======== Provided material

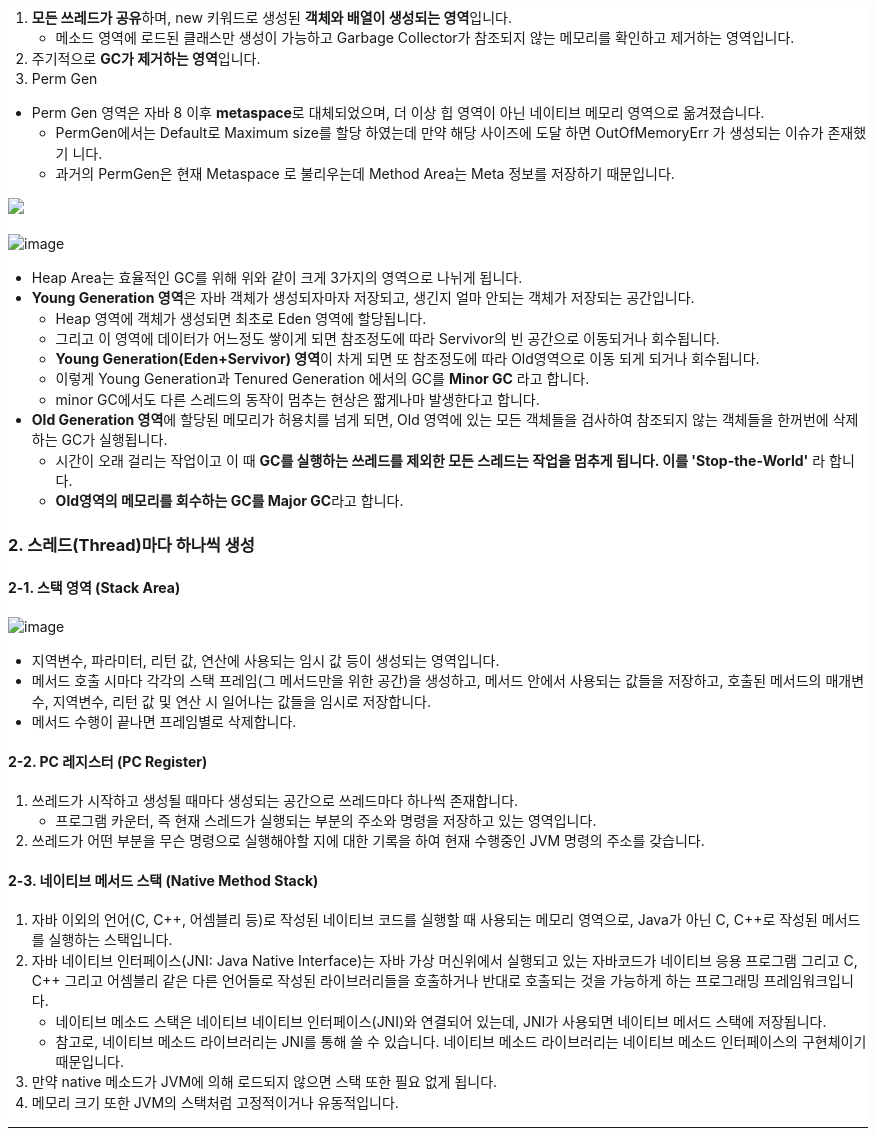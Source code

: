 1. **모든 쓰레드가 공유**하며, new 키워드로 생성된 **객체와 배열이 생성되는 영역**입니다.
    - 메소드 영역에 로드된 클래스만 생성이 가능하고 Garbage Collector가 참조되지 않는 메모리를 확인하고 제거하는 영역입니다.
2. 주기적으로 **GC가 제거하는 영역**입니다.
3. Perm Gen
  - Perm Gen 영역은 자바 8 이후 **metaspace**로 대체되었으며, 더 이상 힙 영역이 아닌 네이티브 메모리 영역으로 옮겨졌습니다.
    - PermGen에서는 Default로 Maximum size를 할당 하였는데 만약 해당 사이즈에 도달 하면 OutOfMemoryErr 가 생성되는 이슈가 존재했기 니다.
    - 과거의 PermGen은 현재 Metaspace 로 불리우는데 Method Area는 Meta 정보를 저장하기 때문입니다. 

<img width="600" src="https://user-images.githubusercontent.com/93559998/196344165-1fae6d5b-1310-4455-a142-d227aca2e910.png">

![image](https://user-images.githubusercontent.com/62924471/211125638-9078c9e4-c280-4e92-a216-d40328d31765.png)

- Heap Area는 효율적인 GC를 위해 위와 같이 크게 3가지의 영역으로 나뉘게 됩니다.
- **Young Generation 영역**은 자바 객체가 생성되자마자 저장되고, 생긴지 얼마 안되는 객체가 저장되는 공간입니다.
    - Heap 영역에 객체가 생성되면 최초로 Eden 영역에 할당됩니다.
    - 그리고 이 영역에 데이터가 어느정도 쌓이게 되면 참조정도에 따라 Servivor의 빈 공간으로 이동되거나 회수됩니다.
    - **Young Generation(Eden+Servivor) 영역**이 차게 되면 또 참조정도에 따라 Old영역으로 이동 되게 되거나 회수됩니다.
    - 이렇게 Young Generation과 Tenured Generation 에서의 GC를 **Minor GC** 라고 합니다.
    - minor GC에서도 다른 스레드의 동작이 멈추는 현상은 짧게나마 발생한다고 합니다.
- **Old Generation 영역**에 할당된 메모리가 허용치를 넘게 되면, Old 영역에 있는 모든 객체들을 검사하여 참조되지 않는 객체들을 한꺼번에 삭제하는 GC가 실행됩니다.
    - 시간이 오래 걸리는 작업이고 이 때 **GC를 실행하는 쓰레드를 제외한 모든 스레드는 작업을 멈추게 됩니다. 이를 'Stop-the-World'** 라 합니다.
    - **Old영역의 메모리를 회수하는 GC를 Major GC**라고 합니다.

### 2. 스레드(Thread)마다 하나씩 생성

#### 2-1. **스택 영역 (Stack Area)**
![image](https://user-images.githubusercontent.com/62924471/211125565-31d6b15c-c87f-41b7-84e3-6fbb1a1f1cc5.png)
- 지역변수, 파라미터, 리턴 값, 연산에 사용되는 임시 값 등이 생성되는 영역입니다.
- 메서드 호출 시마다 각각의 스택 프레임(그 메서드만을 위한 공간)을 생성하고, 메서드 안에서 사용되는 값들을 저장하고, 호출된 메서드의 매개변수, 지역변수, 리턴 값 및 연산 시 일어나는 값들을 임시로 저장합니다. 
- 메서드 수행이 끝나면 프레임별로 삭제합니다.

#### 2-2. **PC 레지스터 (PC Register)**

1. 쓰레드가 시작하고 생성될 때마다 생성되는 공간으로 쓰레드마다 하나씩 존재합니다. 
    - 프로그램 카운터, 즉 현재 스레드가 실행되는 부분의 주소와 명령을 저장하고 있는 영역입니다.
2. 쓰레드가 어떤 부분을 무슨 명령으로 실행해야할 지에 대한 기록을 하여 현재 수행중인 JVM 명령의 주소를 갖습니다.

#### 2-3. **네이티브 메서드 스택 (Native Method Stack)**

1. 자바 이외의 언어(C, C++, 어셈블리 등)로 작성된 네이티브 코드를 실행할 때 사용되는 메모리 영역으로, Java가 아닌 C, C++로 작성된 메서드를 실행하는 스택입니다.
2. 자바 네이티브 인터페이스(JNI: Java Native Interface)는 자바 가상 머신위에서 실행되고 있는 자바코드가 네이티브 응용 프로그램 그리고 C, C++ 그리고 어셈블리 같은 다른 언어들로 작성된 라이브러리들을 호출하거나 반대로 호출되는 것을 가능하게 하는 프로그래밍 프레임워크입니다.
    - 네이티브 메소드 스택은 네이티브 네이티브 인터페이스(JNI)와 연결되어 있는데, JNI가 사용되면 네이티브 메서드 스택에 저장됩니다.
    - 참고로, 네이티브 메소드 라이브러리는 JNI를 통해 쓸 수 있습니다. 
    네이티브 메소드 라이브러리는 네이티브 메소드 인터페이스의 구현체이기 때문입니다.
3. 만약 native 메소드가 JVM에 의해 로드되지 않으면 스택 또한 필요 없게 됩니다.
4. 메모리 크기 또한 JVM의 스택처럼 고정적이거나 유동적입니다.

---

================
======== Provided material

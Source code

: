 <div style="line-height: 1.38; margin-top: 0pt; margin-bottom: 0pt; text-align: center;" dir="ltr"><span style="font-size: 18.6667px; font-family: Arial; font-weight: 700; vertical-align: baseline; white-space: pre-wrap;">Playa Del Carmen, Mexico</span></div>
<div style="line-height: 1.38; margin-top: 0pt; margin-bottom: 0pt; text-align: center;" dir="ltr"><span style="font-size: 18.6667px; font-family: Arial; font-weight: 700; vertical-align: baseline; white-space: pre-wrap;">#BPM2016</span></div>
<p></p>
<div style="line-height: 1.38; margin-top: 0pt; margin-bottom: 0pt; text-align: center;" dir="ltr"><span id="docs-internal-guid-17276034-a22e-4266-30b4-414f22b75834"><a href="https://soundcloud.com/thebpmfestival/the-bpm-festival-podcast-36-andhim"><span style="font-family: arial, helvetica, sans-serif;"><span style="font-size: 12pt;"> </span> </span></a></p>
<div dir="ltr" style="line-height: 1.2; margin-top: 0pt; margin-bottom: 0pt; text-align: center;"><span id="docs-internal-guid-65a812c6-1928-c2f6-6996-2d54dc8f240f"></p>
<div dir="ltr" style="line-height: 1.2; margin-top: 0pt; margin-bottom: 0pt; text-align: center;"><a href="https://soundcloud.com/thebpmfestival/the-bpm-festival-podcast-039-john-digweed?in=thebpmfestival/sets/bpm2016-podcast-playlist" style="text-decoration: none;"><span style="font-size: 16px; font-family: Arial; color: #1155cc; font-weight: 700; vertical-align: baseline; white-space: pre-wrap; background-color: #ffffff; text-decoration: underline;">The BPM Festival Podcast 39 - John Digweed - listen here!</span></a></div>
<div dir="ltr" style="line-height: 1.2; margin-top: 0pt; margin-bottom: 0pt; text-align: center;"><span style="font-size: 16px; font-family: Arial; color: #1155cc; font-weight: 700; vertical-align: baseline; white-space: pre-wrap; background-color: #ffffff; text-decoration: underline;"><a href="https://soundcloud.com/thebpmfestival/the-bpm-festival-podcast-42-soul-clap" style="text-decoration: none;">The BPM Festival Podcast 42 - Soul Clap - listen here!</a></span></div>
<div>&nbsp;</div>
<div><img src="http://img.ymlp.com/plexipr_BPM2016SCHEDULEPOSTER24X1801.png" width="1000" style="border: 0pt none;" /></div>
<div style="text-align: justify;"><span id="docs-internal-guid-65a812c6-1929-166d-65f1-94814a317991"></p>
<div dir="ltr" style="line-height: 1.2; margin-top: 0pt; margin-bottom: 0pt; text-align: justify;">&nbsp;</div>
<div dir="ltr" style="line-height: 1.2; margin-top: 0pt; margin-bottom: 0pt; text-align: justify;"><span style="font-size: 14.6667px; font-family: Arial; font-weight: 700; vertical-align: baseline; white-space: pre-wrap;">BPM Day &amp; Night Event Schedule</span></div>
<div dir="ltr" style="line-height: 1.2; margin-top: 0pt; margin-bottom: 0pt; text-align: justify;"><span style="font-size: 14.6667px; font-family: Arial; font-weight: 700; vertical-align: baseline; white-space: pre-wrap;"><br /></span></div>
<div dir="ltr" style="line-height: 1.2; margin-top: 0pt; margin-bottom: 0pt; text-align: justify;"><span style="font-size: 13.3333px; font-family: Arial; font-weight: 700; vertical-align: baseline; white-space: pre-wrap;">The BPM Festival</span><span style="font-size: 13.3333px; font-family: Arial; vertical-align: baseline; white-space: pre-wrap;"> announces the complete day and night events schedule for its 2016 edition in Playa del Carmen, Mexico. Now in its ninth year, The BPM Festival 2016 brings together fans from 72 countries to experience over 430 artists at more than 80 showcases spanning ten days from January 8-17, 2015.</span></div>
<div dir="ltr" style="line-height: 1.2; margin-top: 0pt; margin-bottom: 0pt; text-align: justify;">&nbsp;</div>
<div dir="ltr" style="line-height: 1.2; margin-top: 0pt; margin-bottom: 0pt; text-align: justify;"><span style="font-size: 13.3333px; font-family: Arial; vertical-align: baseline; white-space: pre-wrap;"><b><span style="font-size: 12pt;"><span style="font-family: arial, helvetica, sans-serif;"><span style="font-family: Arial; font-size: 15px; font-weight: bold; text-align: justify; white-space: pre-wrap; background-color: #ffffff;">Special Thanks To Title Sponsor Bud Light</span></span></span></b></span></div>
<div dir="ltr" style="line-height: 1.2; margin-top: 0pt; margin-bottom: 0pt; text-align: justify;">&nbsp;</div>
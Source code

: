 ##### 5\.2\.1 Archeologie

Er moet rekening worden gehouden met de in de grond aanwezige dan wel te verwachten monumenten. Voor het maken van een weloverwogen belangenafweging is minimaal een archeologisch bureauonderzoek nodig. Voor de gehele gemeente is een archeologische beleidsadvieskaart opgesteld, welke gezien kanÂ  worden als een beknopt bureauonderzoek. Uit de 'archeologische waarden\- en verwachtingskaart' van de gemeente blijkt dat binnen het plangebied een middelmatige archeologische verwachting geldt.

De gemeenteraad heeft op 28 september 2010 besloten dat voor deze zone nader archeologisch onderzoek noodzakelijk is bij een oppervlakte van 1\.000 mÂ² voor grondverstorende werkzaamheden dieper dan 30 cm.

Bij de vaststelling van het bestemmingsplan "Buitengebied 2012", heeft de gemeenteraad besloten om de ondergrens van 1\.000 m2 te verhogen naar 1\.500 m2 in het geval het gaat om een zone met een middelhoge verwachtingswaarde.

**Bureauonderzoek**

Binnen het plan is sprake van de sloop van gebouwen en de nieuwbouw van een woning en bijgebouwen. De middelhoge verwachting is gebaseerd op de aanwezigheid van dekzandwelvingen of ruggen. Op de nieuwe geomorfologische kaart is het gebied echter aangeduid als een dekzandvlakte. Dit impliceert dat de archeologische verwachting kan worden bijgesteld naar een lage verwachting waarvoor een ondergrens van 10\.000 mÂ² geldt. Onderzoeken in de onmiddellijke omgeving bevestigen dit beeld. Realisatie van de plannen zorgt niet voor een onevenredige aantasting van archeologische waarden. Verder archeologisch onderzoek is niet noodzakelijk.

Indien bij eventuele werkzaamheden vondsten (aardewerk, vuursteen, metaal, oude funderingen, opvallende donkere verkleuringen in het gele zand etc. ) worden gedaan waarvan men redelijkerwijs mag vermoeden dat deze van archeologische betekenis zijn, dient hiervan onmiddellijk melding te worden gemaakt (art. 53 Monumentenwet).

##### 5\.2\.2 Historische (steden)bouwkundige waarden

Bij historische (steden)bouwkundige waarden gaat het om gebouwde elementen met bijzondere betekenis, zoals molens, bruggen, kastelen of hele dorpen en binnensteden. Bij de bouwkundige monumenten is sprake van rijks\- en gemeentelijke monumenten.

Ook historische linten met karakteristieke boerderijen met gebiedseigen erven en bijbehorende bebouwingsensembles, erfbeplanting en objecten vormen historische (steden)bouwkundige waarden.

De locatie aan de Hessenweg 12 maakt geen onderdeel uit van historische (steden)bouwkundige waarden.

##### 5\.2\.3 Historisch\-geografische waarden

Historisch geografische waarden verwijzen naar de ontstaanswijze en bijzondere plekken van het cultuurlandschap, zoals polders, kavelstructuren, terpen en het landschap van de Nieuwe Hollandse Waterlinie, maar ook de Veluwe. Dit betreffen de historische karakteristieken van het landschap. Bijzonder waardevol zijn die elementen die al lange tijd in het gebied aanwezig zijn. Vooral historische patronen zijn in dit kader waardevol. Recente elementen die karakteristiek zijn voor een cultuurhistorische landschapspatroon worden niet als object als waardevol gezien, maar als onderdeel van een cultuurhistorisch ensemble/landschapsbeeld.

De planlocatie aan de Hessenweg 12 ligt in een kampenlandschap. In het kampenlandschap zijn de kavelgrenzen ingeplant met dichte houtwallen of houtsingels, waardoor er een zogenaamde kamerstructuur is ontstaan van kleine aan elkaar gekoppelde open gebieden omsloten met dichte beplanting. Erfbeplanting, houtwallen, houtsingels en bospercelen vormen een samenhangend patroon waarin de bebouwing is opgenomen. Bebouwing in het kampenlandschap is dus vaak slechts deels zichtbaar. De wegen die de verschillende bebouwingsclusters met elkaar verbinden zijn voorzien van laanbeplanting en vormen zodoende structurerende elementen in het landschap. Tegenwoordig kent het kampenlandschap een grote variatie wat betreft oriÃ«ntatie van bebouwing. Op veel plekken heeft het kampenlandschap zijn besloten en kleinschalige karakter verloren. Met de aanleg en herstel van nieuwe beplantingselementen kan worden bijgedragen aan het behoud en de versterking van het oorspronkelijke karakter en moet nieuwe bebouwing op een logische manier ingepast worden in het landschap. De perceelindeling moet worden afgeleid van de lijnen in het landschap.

================

- **Required work**:
From the material, report only how many lines include the word "sans".

- **Exercise output**:
2